STEWART: Florida and Michigan were stripped of their delegates by the Democratic Party after they moved their primaries ahead of February 5th without permission. That means candidates did almost no campaigning there, and the primaries held in the two states awarded no delegates.
MARTIN: The Republican Party punished the states as well, but only took half their delegates away. Since then, the states have been lobbying to have all their delegates seated. That's an effort supported by Hillary Clinton's campaign, since she technically won both states. She was actually the only major Democrat on the ballot in Michigan.

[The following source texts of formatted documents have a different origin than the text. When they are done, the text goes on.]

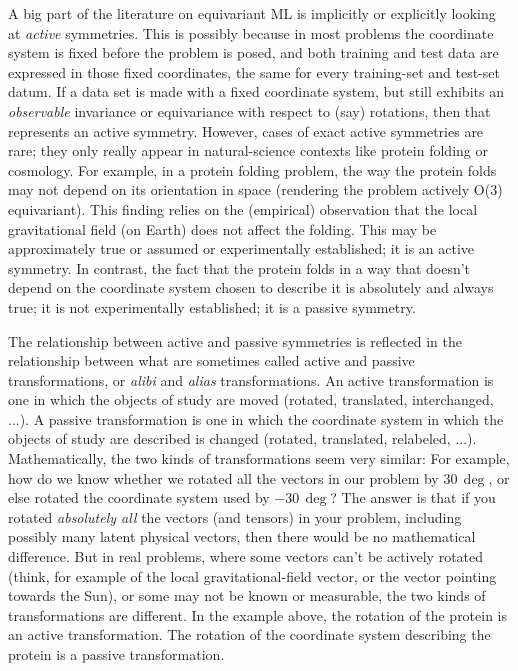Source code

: \documentclass{article}
\theoremstyle{plain}
\theoremstyle{definition}
\theoremstyle{remark}
\begin{document}
A big part of the literature on equivariant ML is implicitly or explicitly looking at \emph{active} symmetries.
This is possibly because in most problems the coordinate system is fixed before the problem is posed, and both training and test data are expressed in those fixed coordinates, the same for every training-set and test-set datum.
If a data set is made with a fixed coordinate system, but still exhibits an {\em observable} invariance or equivariance with respect to (say) rotations, then that represents an active symmetry.
However, cases of exact active symmetries are rare; they only really appear in natural-science contexts like protein folding or cosmology.
For example, in a protein folding problem, the way the protein folds may not depend on its orientation in space (rendering the problem actively O(3) equivariant).
This finding relies on the (empirical) observation that the local gravitational field (on Earth) does not affect the folding.
This may be approximately true or assumed or experimentally established; it is an active symmetry.
In contrast, the fact that the protein folds in a way that doesn't depend on the coordinate system chosen to describe it is absolutely and always true; it is not experimentally established; it is a passive symmetry.

The relationship between active and passive symmetries is reflected in the relationship between what are sometimes called active and passive transformations, or \emph{alibi} and \emph{alias} transformations.
An active transformation is one in which the objects of study are moved (rotated, translated, interchanged, ...).
A passive transformation is one in which the coordinate system in which the objects of study are described is changed (rotated, translated, relabeled, ...).
Mathematically, the two kinds of transformations seem very similar:
For example, how do we know whether we rotated all the vectors in our problem by $30\,\deg$, or else rotated the coordinate system used by $-30\,\deg$?
The answer is that if you rotated \emph{absolutely all} the vectors (and tensors) in your problem, including possibly many latent physical vectors, then there would be no mathematical difference.
But in real problems, where some vectors can't be actively rotated (think, for example of the local gravitational-field vector, or the vector pointing towards the Sun), or some may not be known or measurable, the two kinds of transformations are different.
In the example above, the rotation of the protein is an active transformation.
The rotation of the coordinate system describing the protein is a passive transformation.
\end{document}
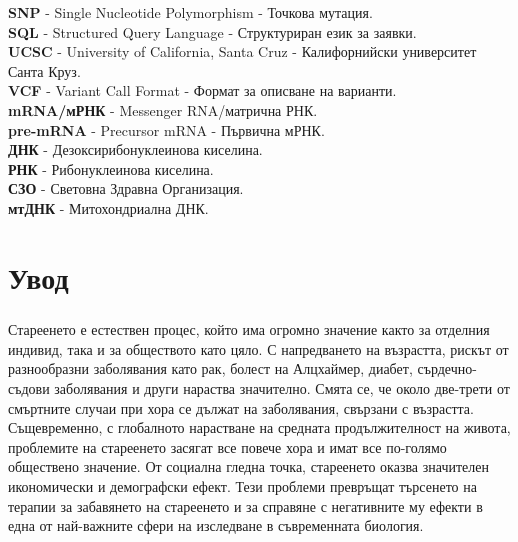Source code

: \documentclass[pdftex,cyrillic,14pt,a4page,twoside,openright]{extreport}
\begin{document}
\textbf{SNP} - Single Nucleotide Polymorphism - Точкова мутация.\\
\textbf{SQL} - Structured Query Language - Структуриран език за заявки.\\
\textbf{UCSC} - University of California, Santa Cruz - Калифорнийски университет Санта Круз.\\
\textbf{VCF} - Variant Call Format - Формат за описване на варианти.\\
\textbf{mRNA/мРНК} - Messenger RNA/матрична РНК.\\
\textbf{pre-mRNA} - Precursor mRNA - Първична мРНК.\\
\textbf{ДНК} - Дезоксирибонуклеинова киселина.\\
\textbf{РНК} - Рибонуклеинова киселина.\\
\textbf{СЗО} - Световна Здравна Организация.\\
\textbf{мтДНК} - Митохондриална ДНК.\\


\chapter{Увод}
\paragraph{}

Стареенето е естествен процес, който има огромно значение както за отделния индивид, така и за обществото като цяло. С напредването на възрастта, рискът от разнообразни заболявания като рак, болест на Алцхаймер, диабет, сърдечно-съдови заболявания и други нараства значително. Смята се, че около две-трети от смъртните случаи при хора се дължат на заболявания, свързани с възрастта. Същевременно, с глобалното нарастване на средната продължителност на живота, проблемите на стареенето засягат все повече хора и имат все по-голямо обществено значение. От социална гледна точка, стареенето оказва значителен икономически и демографски ефект. Тези проблеми превръщат търсенето на терапии за забавянето на стареенето и за справяне с негативните му ефекти в една от най-важните сфери на изследване в съвременната биология.
\end{document}
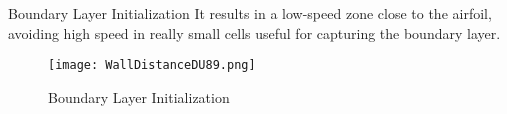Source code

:     \begin{frame}{Boundary Layer Initialization}
    It results in a low-speed zone close to the airfoil, avoiding high speed in really small cells useful for capturing the boundary layer.
    \begin{figure}
             \centering
             \texttt{[image: WallDistanceDU89.png]}
             \caption{Boundary Layer Initialization}
             \label{fig:wall-distance-init}
    \end{figure} 
    \end{frame}
    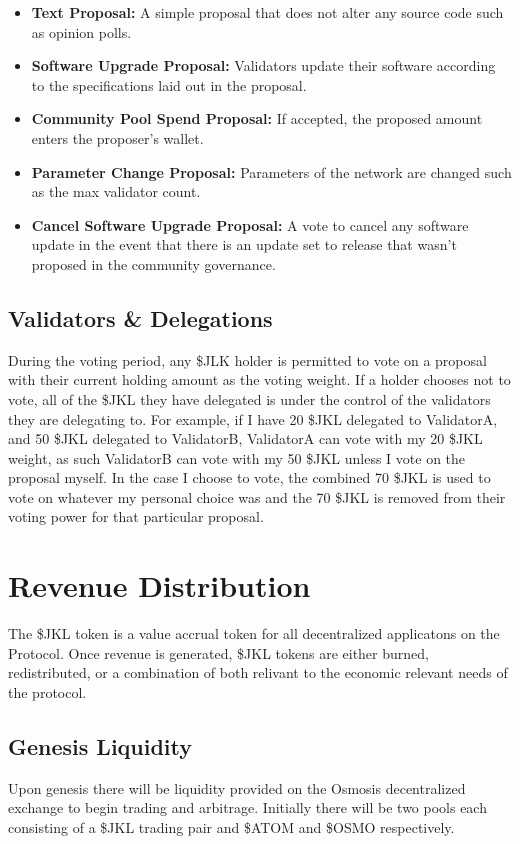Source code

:\documentclass[11pt, nofootinbib]{article}
\begin{document}
\begin{itemize}
\item \textbf{Text Proposal:} A simple proposal that does not alter any source code such as opinion polls.
\item \textbf{Software Upgrade Proposal:} Validators update their software according to the specifications laid out in the
proposal.
\item \textbf{Community Pool Spend Proposal:} If accepted, the proposed amount enters the proposer’s wallet.
\item \textbf{Parameter Change Proposal:} Parameters of the network are changed such as the max validator count.
\item \textbf{Cancel Software Upgrade Proposal:} A vote to cancel any software update in the event that there is an
update set to release that wasn’t proposed in the community governance.

\end{itemize}

\subsection{Validators \& Delegations}
During the voting period, any \$JLK holder is permitted to vote on a proposal with their current holding amount
as the voting weight. If a holder chooses not to vote, all of the \$JKL they have delegated is under the control of
the validators they are delegating to.
For example, if I have 20 \$JKL delegated to ValidatorA, and 50 \$JKL delegated to ValidatorB, ValidatorA can
vote with my 20 \$JKL weight, as such ValidatorB can vote with my 50 \$JKL unless I vote on the proposal
myself. In the case I choose to vote, the combined 70 \$JKL is used to vote on whatever my personal choice
was and the 70 \$JKL is removed from their voting power for that particular proposal.

\section{Revenue Distribution}
The \$JKL token is a value accrual token for all decentralized applicatons on the Protocol. Once revenue is generated, \$JKL
tokens are either burned, redistributed, or a combination of both relivant to the economic relevant needs of the
protocol.

\subsection{Genesis Liquidity}
Upon genesis there will be liquidity provided on the Osmosis decentralized exchange to begin trading and arbitrage.
Initially there will be two pools each consisting of a \$JKL trading pair and \$ATOM and \$OSMO
respectively.  
\end{document}
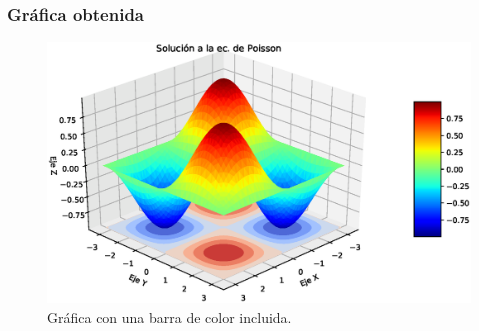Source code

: {
\begin{frame}
\frametitle{Gráfica obtenida}
\begin{figure}[h!]
   \centering
   \includegraphics[scale=0.5]{Imagenes/Ejercicio_Ec_Poisson_02.eps}
   \caption{Gráfica con una barra de color incluida.}
\end{figure}
\end{frame}
}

STEWART: So if the party bosses won't count the Florida and Michigan results, the governors of those states have an alternate solution. Florida Governor Charlie Crist and Michigan Governor Jennifer Granholm say they're willing to hold do-over primaries by June. This sounds like first grade. Crist addressed the media yesterday.
Governor CHARLIE CRIST (Republican, Florida): The people of Florida voted January 29th. They voted legally, and, you know, some party boss in Washington decided that they were not going to have the people's voice be heard? Are you kidding me?
STEWART: Well, that party boss, Democratic Party chair Howard Dean, spoke to NPR yesterday. He said the party is open to negotiating some solution with Florida and Michigan, but it must be done within established party rules.
Mr. HOWARD DEAN (Chair, Democratic National Committee): We're not interested in disenfranchising Florida and Michigan voters. They're important to us. But what we are saying is we have to be respectful of the other 48 states who stuck by the rules, played by the rules, and we most certainly have to be respectful of the candidacies of Barack Obama and Hillary Clinton, who knew what the rules were, and changing the rules halfway through the game is incredibly unfair to both of those candidates, and frankly, would split the Democratic Party. So we're not going to do it.
STEWART: And while Florida and Michigan want to vote again, Texas just stopped its voting. The primary was on Tuesday, but because of what's been called the Texas Two-Step, voters have a caucus right after the primary, and the caucus awards a third of the state's delegates.
MARTIN: Hillary Clinton won the primary, but with 40 percent of the caucus vote counted, Obama is winning nearly 56 percent of that turnout. If that margin holds, Obama would end up with three more overall Texas delegates than Clinton.
STEWART: Which brings to mind the age-old riddle: If a caucus finishes after the media has declared a winner, does it make a sound? Think about it. Now let's get some more of today's headlines.